Stored items from a collection

********

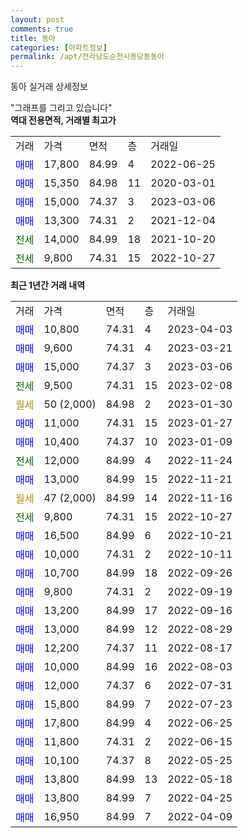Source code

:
 ```yaml
---
layout: post
comments: true
title: 동아
categories: [아파트정보]
permalink: /apt/전라남도순천시용당동동아
---
```


동아 실거래 상세정보

<script type="text/javascript">
  google.charts.load('current', {'packages':['line', 'corechart']});
  google.charts.setOnLoadCallback(drawChart);

  function drawChart() {
    var data = new google.visualization.DataTable();
    data.addColumn('date', '거래일');
    data.addColumn('number', "매매");
    data.addColumn('number', "전세");
    data.addColumn('number', "전매");

    data.addRows([[new Date(Date.parse("2023-04-03")), 10800, null, null], [new Date(Date.parse("2023-03-21")), 9600, null, null], [new Date(Date.parse("2023-03-06")), 15000, null, null], [new Date(Date.parse("2023-02-08")), null, 9500, null], [new Date(Date.parse("2023-01-30")), null, null, null], [new Date(Date.parse("2023-01-27")), 11000, null, null], [new Date(Date.parse("2023-01-09")), 10400, null, null], [new Date(Date.parse("2022-11-24")), null, 12000, null], [new Date(Date.parse("2022-11-21")), 13000, null, null], [new Date(Date.parse("2022-11-16")), null, null, null], [new Date(Date.parse("2022-10-27")), null, 9800, null], [new Date(Date.parse("2022-10-21")), 16500, null, null], [new Date(Date.parse("2022-10-11")), 10000, null, null], [new Date(Date.parse("2022-09-26")), 10700, null, null], [new Date(Date.parse("2022-09-19")), 9800, null, null], [new Date(Date.parse("2022-09-16")), 13200, null, null], [new Date(Date.parse("2022-08-29")), 13000, null, null], [new Date(Date.parse("2022-08-17")), 12200, null, null], [new Date(Date.parse("2022-08-03")), 10000, null, null], [new Date(Date.parse("2022-07-31")), 12000, null, null], [new Date(Date.parse("2022-07-23")), 15800, null, null], [new Date(Date.parse("2022-06-25")), 17800, null, null], [new Date(Date.parse("2022-06-15")), 11800, null, null], [new Date(Date.parse("2022-05-25")), 10100, null, null], [new Date(Date.parse("2022-05-18")), 13800, null, null], [new Date(Date.parse("2022-04-25")), 13800, null, null], [new Date(Date.parse("2022-04-09")), 16950, null, null]]);

    var options = {
      hAxis: {
        format: 'yyyy/MM/dd'
      },    
      lineWidth: 0,
      pointsVisible: true,    
      title: '최근 1년간 유형별 실거래가 분포',
      legend: { position: 'bottom' }
    };

    var formatter = new google.visualization.NumberFormat({pattern:'###,###'} );
    formatter.format(data, 1);
    formatter.format(data, 2);
    
    setTimeout(function() {
        var chart = new google.visualization.LineChart(document.getElementById('columnchart_material'));
        chart.draw(data, (options));
        document.getElementById('loading').style.display = 'none';
    }, 200);
  }
</script>


<div id="loading" style="z-index:20; display: block; margin-left: 0px">"그래프를 그리고 있습니다"</div>
<div id="columnchart_material" style="width: 95%; margin-left: 0px; display: block"></div>
<!-- contents start -->
<b>역대 전용면적, 거래별 최고가</b>
<table class="sortable">
    <tr>
      <td>거래</td>
      <td>가격</td>
      <td>면적</td>
      <td>층</td>
      <td>거래일</td>
    </tr>
        <tr>
          <td><a style="color: blue">매매</a></td>
          <td>17,800</td>
          <td>84.99</td>
          <td>4</td>
          <td>2022-06-25</td>
        </tr>            <tr>
          <td><a style="color: blue">매매</a></td>
          <td>15,350</td>
          <td>84.98</td>
          <td>11</td>
          <td>2020-03-01</td>
        </tr>            <tr>
          <td><a style="color: blue">매매</a></td>
          <td>15,000</td>
          <td>74.37</td>
          <td>3</td>
          <td>2023-03-06</td>
        </tr>            <tr>
          <td><a style="color: blue">매매</a></td>
          <td>13,300</td>
          <td>74.31</td>
          <td>2</td>
          <td>2021-12-04</td>
        </tr>        
        <tr>
              <td><a style="color: darkgreen">전세</a></td>
              <td>14,000</td>
              <td>84.99</td>
              <td>18</td>
              <td>2021-10-20</td>
            </tr>            <tr>
              <td><a style="color: darkgreen">전세</a></td>
              <td>9,800</td>
              <td>74.31</td>
              <td>15</td>
              <td>2022-10-27</td>
            </tr>        
    
</table>

<b>최근 1년간 거래 내역</b>

<table class="sortable">
    <tr>
      <td>거래</td>
      <td>가격</td>
      <td>면적</td>
      <td>층</td>
      <td>거래일</td>
    </tr>
    <tr>
      <td><a style="color: blue">매매</a></td>
      <td>10,800</td>
      <td>74.31</td>
      <td>4</td>
      <td>2023-04-03</td>
    </tr>          <tr>
      <td><a style="color: blue">매매</a></td>
      <td>9,600</td>
      <td>74.31</td>
      <td>4</td>
      <td>2023-03-21</td>
    </tr>          <tr>
      <td><a style="color: blue">매매</a></td>
      <td>15,000</td>
      <td>74.37</td>
      <td>3</td>
      <td>2023-03-06</td>
    </tr>          <tr>
      <td><a style="color: darkgreen">전세</a></td>
      <td>9,500</td>
      <td>74.31</td>
      <td>15</td>
      <td>2023-02-08</td>
    </tr>          <tr>
      <td><a style="color: darkgoldenrod">월세</a></td>
      <td>50 (2,000)</td>
      <td>84.98</td>
      <td>2</td>
      <td>2023-01-30</td>
    </tr>          <tr>
      <td><a style="color: blue">매매</a></td>
      <td>11,000</td>
      <td>74.31</td>
      <td>15</td>
      <td>2023-01-27</td>
    </tr>          <tr>
      <td><a style="color: blue">매매</a></td>
      <td>10,400</td>
      <td>74.37</td>
      <td>10</td>
      <td>2023-01-09</td>
    </tr>          <tr>
      <td><a style="color: darkgreen">전세</a></td>
      <td>12,000</td>
      <td>84.99</td>
      <td>4</td>
      <td>2022-11-24</td>
    </tr>          <tr>
      <td><a style="color: blue">매매</a></td>
      <td>13,000</td>
      <td>84.99</td>
      <td>15</td>
      <td>2022-11-21</td>
    </tr>          <tr>
      <td><a style="color: darkgoldenrod">월세</a></td>
      <td>47 (2,000)</td>
      <td>84.99</td>
      <td>14</td>
      <td>2022-11-16</td>
    </tr>          <tr>
      <td><a style="color: darkgreen">전세</a></td>
      <td>9,800</td>
      <td>74.31</td>
      <td>15</td>
      <td>2022-10-27</td>
    </tr>          <tr>
      <td><a style="color: blue">매매</a></td>
      <td>16,500</td>
      <td>84.99</td>
      <td>6</td>
      <td>2022-10-21</td>
    </tr>          <tr>
      <td><a style="color: blue">매매</a></td>
      <td>10,000</td>
      <td>74.31</td>
      <td>2</td>
      <td>2022-10-11</td>
    </tr>          <tr>
      <td><a style="color: blue">매매</a></td>
      <td>10,700</td>
      <td>84.99</td>
      <td>18</td>
      <td>2022-09-26</td>
    </tr>          <tr>
      <td><a style="color: blue">매매</a></td>
      <td>9,800</td>
      <td>74.31</td>
      <td>2</td>
      <td>2022-09-19</td>
    </tr>          <tr>
      <td><a style="color: blue">매매</a></td>
      <td>13,200</td>
      <td>84.99</td>
      <td>17</td>
      <td>2022-09-16</td>
    </tr>          <tr>
      <td><a style="color: blue">매매</a></td>
      <td>13,000</td>
      <td>84.99</td>
      <td>12</td>
      <td>2022-08-29</td>
    </tr>          <tr>
      <td><a style="color: blue">매매</a></td>
      <td>12,200</td>
      <td>74.37</td>
      <td>11</td>
      <td>2022-08-17</td>
    </tr>          <tr>
      <td><a style="color: blue">매매</a></td>
      <td>10,000</td>
      <td>84.99</td>
      <td>16</td>
      <td>2022-08-03</td>
    </tr>          <tr>
      <td><a style="color: blue">매매</a></td>
      <td>12,000</td>
      <td>74.37</td>
      <td>6</td>
      <td>2022-07-31</td>
    </tr>          <tr>
      <td><a style="color: blue">매매</a></td>
      <td>15,800</td>
      <td>84.99</td>
      <td>7</td>
      <td>2022-07-23</td>
    </tr>          <tr>
      <td><a style="color: blue">매매</a></td>
      <td>17,800</td>
      <td>84.99</td>
      <td>4</td>
      <td>2022-06-25</td>
    </tr>          <tr>
      <td><a style="color: blue">매매</a></td>
      <td>11,800</td>
      <td>74.31</td>
      <td>2</td>
      <td>2022-06-15</td>
    </tr>          <tr>
      <td><a style="color: blue">매매</a></td>
      <td>10,100</td>
      <td>74.37</td>
      <td>8</td>
      <td>2022-05-25</td>
    </tr>          <tr>
      <td><a style="color: blue">매매</a></td>
      <td>13,800</td>
      <td>84.99</td>
      <td>13</td>
      <td>2022-05-18</td>
    </tr>          <tr>
      <td><a style="color: blue">매매</a></td>
      <td>13,800</td>
      <td>84.99</td>
      <td>7</td>
      <td>2022-04-25</td>
    </tr>          <tr>
      <td><a style="color: blue">매매</a></td>
      <td>16,950</td>
      <td>84.99</td>
      <td>7</td>
      <td>2022-04-09</td>
    </tr>      </table>
<!-- contents end -->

********

## Work instructions
All that belongs in the answer is the run of lines above from the line containing "<td>2021-12-04</td>" through the line containing "<td>2021-10-20</td>", exactly as written.

## Answer to the problem
          <td>2021-12-04</td>
        </tr>        
        <tr>
              <td><a style="color: darkgreen">전세</a></td>
              <td>14,000</td>
              <td>84.99</td>
              <td>18</td>
              <td>2021-10-20</td>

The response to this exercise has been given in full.